REQUIRED WORK: Both the line containing "Quindi informalmente la" and the line containing "Pour tester les" belong to the span. Output exactly that span from the listing below, and nothing outside it.

DATA FOR REVIEW:

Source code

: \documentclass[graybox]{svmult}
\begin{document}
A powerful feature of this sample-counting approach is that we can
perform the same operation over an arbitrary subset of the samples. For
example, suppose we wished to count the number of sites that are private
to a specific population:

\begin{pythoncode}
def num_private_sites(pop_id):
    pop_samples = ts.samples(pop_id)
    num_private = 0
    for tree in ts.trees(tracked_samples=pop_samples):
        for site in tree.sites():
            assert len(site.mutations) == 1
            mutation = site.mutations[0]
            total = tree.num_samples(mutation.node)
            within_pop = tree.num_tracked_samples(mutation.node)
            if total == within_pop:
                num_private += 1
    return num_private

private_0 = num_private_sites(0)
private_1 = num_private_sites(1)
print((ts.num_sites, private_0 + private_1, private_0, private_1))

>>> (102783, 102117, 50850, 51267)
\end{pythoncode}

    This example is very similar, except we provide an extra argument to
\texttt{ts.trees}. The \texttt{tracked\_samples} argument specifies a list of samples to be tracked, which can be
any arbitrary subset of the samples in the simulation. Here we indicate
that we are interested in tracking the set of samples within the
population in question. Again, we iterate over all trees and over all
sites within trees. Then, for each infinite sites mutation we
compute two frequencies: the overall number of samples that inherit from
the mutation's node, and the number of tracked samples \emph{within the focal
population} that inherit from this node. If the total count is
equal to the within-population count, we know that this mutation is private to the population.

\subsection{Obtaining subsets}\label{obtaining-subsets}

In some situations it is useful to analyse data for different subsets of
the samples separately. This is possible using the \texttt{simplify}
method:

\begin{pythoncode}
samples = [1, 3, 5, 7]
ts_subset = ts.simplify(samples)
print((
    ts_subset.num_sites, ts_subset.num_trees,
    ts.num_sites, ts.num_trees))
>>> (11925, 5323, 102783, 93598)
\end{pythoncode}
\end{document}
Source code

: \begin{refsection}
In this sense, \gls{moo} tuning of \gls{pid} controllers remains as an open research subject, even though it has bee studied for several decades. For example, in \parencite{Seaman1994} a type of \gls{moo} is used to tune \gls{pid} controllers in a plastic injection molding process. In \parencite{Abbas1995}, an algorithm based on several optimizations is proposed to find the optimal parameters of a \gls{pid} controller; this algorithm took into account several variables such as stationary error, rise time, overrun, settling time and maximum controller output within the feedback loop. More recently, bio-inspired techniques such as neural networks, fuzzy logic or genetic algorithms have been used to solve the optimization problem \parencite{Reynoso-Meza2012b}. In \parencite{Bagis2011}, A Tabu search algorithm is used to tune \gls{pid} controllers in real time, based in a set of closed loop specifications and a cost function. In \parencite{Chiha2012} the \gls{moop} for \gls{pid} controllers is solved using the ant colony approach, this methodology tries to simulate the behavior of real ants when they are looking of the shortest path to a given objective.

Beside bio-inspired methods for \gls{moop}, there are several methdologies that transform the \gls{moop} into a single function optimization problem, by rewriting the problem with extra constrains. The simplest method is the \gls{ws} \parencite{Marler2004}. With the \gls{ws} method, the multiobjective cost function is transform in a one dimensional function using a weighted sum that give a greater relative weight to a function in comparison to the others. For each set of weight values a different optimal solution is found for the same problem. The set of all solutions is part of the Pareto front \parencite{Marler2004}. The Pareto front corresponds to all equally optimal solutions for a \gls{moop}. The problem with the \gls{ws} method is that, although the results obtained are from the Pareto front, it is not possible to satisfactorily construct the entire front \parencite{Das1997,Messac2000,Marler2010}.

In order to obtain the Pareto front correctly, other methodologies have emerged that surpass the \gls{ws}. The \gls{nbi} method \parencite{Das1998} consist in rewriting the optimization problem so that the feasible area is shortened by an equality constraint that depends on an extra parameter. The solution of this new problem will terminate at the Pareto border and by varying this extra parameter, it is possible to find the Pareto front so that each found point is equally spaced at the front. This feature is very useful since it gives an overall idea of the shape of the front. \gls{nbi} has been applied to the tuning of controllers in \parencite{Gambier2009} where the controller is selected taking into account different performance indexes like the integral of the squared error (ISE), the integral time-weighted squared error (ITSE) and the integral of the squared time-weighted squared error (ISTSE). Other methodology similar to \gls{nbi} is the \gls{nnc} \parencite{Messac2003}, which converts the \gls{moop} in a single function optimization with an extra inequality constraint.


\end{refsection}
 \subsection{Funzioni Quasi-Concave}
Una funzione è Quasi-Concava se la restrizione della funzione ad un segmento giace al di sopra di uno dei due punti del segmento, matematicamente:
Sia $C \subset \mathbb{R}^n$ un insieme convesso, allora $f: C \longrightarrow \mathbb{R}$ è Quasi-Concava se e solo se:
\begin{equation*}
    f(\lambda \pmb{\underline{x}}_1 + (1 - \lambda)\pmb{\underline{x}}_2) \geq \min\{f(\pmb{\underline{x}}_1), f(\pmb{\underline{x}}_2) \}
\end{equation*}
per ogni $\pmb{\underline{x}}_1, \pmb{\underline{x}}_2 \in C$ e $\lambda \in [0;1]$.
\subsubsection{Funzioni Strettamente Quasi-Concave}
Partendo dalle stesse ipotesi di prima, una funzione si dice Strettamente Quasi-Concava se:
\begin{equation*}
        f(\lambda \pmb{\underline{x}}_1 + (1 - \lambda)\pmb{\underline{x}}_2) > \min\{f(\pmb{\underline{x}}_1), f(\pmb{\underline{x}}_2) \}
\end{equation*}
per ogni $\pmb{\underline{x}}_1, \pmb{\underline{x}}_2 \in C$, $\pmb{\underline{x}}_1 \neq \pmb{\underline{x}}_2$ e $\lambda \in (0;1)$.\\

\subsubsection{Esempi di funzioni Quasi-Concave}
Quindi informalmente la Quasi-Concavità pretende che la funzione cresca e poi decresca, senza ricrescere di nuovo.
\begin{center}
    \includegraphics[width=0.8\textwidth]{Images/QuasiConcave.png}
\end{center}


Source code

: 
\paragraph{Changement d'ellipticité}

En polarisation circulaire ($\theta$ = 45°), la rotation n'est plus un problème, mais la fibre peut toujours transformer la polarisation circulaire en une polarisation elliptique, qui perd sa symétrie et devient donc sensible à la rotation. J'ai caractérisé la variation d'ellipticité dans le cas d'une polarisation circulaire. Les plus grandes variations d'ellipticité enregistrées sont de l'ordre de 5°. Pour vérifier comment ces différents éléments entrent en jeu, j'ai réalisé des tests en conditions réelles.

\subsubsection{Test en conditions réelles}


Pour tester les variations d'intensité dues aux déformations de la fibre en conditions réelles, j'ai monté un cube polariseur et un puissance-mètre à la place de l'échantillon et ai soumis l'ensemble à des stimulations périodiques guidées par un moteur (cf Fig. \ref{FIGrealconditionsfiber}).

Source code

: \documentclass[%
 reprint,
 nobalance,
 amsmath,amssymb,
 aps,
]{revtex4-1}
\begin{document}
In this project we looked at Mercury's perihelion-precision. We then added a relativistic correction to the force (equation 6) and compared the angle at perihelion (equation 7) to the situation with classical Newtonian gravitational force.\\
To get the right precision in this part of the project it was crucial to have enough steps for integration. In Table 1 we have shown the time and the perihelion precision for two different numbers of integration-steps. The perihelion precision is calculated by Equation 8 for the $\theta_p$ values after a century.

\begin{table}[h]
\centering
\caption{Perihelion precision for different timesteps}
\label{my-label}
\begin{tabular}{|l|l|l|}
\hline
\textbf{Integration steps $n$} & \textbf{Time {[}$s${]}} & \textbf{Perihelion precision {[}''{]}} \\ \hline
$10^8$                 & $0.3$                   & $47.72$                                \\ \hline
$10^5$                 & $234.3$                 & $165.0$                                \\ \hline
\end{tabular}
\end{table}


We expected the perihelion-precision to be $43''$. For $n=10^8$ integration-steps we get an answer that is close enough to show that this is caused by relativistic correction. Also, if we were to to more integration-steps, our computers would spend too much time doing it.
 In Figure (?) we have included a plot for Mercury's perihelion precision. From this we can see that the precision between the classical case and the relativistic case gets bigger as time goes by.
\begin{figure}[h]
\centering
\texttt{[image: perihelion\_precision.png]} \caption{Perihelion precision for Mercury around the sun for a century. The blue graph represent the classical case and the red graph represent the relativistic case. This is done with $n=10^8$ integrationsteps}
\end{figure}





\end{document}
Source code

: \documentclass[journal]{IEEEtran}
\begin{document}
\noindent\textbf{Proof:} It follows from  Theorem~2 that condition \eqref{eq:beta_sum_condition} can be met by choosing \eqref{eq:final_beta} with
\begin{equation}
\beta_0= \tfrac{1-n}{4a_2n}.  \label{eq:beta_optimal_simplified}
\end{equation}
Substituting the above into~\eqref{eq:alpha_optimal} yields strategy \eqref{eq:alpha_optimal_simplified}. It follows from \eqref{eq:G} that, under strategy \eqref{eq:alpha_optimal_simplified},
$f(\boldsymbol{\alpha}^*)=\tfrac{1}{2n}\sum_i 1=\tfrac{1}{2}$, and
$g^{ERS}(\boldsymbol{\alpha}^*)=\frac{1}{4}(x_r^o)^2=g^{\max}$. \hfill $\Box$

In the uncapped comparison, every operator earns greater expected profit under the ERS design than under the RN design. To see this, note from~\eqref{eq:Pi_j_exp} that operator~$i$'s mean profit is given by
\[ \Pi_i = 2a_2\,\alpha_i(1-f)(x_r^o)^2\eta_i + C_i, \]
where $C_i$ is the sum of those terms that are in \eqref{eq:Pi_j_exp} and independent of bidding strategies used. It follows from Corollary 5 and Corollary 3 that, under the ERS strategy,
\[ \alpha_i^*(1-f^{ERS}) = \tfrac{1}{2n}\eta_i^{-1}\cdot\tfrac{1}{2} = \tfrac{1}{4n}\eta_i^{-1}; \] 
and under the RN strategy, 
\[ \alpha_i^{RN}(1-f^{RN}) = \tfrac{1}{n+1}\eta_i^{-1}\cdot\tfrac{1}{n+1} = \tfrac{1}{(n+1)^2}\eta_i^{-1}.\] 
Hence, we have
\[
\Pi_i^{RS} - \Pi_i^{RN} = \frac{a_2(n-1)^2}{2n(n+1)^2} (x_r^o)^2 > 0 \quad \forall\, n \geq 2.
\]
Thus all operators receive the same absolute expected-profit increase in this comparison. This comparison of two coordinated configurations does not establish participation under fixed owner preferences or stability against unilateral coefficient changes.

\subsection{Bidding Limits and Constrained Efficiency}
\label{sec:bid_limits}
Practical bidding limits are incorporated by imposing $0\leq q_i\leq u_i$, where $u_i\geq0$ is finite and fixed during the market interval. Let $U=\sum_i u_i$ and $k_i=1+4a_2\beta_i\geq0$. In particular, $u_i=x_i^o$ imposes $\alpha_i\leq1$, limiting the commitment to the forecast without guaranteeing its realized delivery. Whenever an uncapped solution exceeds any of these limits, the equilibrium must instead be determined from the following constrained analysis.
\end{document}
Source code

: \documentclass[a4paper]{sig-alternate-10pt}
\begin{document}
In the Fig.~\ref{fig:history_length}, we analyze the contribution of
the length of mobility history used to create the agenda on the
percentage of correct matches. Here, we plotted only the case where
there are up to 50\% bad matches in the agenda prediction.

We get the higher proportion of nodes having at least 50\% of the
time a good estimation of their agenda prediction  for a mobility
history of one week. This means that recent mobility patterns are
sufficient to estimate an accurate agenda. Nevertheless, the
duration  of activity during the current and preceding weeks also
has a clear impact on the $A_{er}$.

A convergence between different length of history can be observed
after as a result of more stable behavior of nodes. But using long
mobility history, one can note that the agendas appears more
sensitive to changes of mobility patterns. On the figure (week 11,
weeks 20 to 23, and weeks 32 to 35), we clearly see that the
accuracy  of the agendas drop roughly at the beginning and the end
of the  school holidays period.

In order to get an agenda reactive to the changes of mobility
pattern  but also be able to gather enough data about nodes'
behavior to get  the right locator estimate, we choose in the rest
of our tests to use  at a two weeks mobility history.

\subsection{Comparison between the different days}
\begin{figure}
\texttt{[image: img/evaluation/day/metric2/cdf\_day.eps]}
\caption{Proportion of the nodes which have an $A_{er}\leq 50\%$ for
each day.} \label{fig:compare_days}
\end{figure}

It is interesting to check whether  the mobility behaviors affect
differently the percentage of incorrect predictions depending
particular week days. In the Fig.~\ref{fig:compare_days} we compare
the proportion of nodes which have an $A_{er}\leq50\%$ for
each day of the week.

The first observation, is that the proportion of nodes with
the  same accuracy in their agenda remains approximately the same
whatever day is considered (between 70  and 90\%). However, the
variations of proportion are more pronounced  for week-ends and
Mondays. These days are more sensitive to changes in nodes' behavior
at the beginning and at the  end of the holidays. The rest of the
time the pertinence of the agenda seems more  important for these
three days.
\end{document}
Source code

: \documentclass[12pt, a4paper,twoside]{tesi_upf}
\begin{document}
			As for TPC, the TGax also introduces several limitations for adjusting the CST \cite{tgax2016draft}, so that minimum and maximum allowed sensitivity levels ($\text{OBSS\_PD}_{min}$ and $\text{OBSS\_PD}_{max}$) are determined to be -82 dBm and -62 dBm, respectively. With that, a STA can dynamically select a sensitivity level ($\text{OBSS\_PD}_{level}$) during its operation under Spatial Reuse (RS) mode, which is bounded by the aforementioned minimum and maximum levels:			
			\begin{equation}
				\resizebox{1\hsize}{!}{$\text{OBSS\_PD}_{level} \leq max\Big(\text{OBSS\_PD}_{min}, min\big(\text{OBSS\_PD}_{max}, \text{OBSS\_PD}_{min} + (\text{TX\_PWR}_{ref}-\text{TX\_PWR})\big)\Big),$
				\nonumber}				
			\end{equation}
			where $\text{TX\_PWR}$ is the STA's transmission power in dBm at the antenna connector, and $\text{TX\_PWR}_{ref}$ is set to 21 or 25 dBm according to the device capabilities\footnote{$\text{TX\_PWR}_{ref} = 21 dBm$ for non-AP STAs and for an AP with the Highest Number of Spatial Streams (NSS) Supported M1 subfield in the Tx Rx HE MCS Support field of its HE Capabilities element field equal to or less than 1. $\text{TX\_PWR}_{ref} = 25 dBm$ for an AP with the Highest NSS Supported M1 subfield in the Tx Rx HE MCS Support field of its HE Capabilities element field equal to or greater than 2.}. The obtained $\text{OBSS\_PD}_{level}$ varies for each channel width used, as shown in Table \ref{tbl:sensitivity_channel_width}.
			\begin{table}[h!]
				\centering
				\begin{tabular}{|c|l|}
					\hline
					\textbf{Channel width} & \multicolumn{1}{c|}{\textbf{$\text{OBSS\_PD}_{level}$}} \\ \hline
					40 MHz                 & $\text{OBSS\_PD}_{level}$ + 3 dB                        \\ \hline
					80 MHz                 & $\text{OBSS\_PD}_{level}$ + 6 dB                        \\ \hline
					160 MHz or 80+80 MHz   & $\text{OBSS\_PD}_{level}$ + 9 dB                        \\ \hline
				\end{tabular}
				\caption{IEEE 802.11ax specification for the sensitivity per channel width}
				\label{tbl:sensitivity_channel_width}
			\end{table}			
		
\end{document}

RESULT FOR THIS EXERCISE:
Quindi informalmente la Quasi-Concavità pretende che la funzione cresca e poi decresca, senza ricrescere di nuovo.
\begin{center}
    \includegraphics[width=0.8\textwidth]{Images/QuasiConcave.png}
\end{center}


Source code

: 
\paragraph{Changement d'ellipticité}

En polarisation circulaire ($\theta$ = 45°), la rotation n'est plus un problème, mais la fibre peut toujours transformer la polarisation circulaire en une polarisation elliptique, qui perd sa symétrie et devient donc sensible à la rotation. J'ai caractérisé la variation d'ellipticité dans le cas d'une polarisation circulaire. Les plus grandes variations d'ellipticité enregistrées sont de l'ordre de 5°. Pour vérifier comment ces différents éléments entrent en jeu, j'ai réalisé des tests en conditions réelles.

\subsubsection{Test en conditions réelles}


Pour tester les variations d'intensité dues aux déformations de la fibre en conditions réelles, j'ai monté un cube polariseur et un puissance-mètre à la place de l'échantillon et ai soumis l'ensemble à des stimulations périodiques guidées par un moteur (cf Fig. \ref{FIGrealconditionsfiber}).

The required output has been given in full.